(Beginning of Provided data)

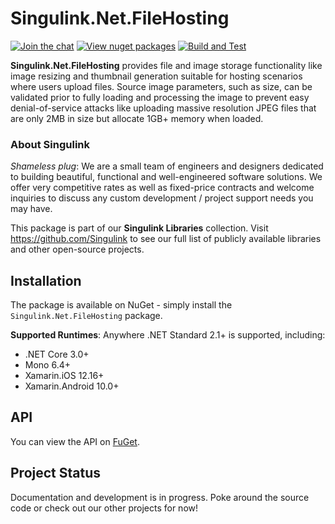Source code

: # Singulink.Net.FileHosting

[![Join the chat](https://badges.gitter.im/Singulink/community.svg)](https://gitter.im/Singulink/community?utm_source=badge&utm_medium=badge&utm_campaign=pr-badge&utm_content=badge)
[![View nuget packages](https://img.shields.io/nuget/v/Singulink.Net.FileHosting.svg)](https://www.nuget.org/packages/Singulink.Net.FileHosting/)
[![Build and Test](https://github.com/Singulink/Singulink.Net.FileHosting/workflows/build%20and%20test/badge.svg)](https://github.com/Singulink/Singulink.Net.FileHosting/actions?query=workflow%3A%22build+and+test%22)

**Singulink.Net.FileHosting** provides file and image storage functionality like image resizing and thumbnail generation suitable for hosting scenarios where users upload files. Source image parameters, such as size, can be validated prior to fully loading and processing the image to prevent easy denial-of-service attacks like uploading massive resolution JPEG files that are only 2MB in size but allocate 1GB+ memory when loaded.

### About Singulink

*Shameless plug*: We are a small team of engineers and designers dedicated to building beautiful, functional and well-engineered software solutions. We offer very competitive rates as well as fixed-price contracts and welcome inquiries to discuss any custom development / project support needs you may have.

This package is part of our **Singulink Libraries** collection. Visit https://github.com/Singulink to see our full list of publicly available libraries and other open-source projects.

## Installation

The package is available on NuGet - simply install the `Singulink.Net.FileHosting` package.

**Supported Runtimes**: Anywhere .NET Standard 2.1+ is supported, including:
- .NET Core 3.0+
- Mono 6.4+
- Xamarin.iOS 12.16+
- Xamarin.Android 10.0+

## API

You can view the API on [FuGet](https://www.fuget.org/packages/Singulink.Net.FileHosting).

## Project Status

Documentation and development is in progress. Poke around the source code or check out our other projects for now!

(End of Provided data)
(Beginning of Provided data)

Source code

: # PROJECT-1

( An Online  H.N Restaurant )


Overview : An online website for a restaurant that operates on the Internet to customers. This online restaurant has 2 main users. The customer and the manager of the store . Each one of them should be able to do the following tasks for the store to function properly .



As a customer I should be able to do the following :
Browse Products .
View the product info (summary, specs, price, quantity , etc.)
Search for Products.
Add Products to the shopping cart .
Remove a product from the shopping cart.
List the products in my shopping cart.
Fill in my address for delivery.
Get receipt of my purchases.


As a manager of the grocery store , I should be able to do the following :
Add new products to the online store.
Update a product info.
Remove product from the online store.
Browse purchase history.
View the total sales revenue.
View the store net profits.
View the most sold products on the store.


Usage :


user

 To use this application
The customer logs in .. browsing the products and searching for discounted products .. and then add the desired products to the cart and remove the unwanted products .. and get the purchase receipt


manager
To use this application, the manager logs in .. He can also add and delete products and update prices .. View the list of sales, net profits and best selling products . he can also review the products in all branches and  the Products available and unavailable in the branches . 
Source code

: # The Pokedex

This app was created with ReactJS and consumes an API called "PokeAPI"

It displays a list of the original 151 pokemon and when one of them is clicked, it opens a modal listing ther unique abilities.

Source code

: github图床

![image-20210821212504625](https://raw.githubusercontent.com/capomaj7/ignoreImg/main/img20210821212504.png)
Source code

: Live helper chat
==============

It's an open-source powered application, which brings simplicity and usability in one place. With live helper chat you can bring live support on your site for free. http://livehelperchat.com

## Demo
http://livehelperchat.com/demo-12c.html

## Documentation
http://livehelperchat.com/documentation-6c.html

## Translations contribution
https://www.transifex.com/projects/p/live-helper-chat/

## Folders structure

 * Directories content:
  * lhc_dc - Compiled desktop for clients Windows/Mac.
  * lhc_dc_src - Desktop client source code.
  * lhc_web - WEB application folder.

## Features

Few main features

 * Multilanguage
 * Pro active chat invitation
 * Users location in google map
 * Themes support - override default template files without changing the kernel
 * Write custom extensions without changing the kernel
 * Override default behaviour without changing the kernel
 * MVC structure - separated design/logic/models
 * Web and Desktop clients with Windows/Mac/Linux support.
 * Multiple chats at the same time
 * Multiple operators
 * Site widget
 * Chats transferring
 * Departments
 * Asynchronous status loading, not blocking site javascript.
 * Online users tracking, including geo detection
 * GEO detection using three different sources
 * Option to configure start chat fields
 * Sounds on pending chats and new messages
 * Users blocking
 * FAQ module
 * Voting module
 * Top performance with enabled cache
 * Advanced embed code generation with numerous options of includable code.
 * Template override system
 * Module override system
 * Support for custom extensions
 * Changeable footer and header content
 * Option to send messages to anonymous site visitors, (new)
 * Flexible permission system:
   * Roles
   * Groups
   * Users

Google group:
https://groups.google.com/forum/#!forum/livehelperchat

(End of Provided data)
(Beginning of Provided data)

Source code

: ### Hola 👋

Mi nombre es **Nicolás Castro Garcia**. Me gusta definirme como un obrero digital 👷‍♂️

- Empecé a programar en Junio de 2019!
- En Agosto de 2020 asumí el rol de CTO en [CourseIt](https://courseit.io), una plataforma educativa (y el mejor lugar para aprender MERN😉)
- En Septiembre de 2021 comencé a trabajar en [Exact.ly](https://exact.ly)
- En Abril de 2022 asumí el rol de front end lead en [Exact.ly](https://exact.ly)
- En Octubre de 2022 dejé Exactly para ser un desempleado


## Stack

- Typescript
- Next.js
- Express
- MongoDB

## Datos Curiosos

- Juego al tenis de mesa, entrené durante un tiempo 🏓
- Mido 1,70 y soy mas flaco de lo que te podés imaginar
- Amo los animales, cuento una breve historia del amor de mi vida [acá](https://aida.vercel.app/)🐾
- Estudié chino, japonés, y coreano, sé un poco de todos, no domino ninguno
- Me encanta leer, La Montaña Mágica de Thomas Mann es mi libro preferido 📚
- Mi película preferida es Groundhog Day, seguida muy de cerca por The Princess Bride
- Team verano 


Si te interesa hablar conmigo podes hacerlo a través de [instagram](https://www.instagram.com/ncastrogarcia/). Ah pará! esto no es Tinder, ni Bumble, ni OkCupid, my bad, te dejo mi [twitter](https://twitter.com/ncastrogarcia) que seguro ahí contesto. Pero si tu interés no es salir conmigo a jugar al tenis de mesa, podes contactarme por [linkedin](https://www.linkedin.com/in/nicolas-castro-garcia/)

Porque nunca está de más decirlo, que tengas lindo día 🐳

(End of Provided data)

Problem statement » From the records above, quote only the lines running from the line with "for clients Windows/Mac." to the line with "https://groups.google.com/forum/#!forum/livehelperchat", both lines included.

Answer box »
  * lhc_dc - Compiled desktop for clients Windows/Mac.
  * lhc_dc_src - Desktop client source code.
  * lhc_web - WEB application folder.

## Features

Few main features

 * Multilanguage
 * Pro active chat invitation
 * Users location in google map
 * Themes support - override default template files without changing the kernel
 * Write custom extensions without changing the kernel
 * Override default behaviour without changing the kernel
 * MVC structure - separated design/logic/models
 * Web and Desktop clients with Windows/Mac/Linux support.
 * Multiple chats at the same time
 * Multiple operators
 * Site widget
 * Chats transferring
 * Departments
 * Asynchronous status loading, not blocking site javascript.
 * Online users tracking, including geo detection
 * GEO detection using three different sources
 * Option to configure start chat fields
 * Sounds on pending chats and new messages
 * Users blocking
 * FAQ module
 * Voting module
 * Top performance with enabled cache
 * Advanced embed code generation with numerous options of includable code.
 * Template override system
 * Module override system
 * Support for custom extensions
 * Changeable footer and header content
 * Option to send messages to anonymous site visitors, (new)
 * Flexible permission system:
   * Roles
   * Groups
   * Users

Google group:
https://groups.google.com/forum/#!forum/livehelperchat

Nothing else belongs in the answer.